Prosecutor Kevin Saunders said that in October 2016 police officers approached a car which was parked in Windsor Street, Spon End in Coventry, in the middle of the afternoon.
There were two occupants, and the officers could smell cannabis, which the driver had been smoking.
One of the officers noticed Sharmarkey was fidgeting and touching his groin area as if he had something secreted there, so he was asked if he had any drugs on him, which he denied.
He was arrested, and at the police station it was found he had a bag down his trousers in which there were 42 wraps of heroin and 39 wraps of crack, worth a total of £810.
Four phones and a note said to be a ‘dealer’s list’ were recovered from the car, as was a bag containing £100 in change.
And Mr Saunders said: “The finding of coins rather than wads of notes is consistent with dealing to impoverished addicts, according to the police drug expert.”
Giving evidence, Sharmarkey said he owed money to someone he was buying ‘weed’ from.
“He came and seen me that time and asked me to hold this item, otherwise he knows some of my family.”
Sharmarkey said that following his arrest he did at first deny having any drugs, but that at the police station he had taken the bag from down his trousers.
He accepted his fingerprints would be on the outer package, but asked by his barrister Ian Speed whether the police would find his prints on the individual wraps, he replied: “No.”
Sharmarkey said he knew nothing about the piece of paper found in the car or about any of the phones apart from his own, on which he said there was nothing to do with drugs, and that he did not know about the cash in the glove box.

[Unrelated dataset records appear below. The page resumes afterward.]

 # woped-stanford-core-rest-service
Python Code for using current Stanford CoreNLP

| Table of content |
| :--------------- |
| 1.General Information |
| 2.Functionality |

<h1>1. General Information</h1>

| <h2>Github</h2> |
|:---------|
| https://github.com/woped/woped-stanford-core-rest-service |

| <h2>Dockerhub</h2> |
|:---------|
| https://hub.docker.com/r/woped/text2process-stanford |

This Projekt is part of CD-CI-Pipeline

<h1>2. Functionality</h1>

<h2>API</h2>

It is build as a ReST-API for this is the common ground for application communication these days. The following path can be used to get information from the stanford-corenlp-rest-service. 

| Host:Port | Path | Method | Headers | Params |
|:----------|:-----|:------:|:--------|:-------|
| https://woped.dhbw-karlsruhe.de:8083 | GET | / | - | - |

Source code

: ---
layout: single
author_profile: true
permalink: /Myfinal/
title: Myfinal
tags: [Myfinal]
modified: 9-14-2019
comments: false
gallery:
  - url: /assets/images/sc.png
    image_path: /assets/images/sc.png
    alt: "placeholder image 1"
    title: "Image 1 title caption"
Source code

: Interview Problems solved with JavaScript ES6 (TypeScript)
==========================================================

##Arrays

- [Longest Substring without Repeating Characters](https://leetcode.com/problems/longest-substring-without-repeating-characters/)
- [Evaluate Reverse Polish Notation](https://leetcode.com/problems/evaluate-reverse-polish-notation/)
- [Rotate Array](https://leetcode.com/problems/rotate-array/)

Questioned by Mr Saunders, Sharmarkey, who said he had been on his way to play baseball with friends, insisted: “I am not a drug dealer.”
Mr Speed pointed out that none of the phones had been analysed by the police, the bag and the wraps had not been checked for fingerprints, and nor had the note or the bag of coins.
And he argued: “The Crown, through the officers, have a duty to examine all the evidence in a case, which they haven’t done, so he’s at a disadvantage.”
Judge Cooke commented: “I don’t believe for a minute everything he said. If you are leant on by someone to do this, you wouldn’t be going off to play baseball.
“But this investigation has fallen lamentably short of what they should have done.
“They haven’t analysed the phones, they haven’t looked at the packaging. It could have been handed over to him as a job lot.
“Although I’m very sceptical, I feel obliged to give him the benefit of the doubt.”
Urging him to pass a suspended sentence, Mr Speed added: “He’s not a bad lad, he’s saveable. He’s kept out of trouble since this. He’s a young man, I would suggest, you are not going to see again.”
Sharmarkey was sentenced to two years in prison suspended for two years, with a 20-day rehabilitation activity, and was ordered to do 150 hours of unpaid work.
Judge Cooke told him: “You have had a very close shave, because you have lent your assistance to a street dealer of class A drugs in circumstances which remain murky.
“I am unimpressed by some of the explanation you’ve given me – but I am even less impressed by the investigation of this matter.”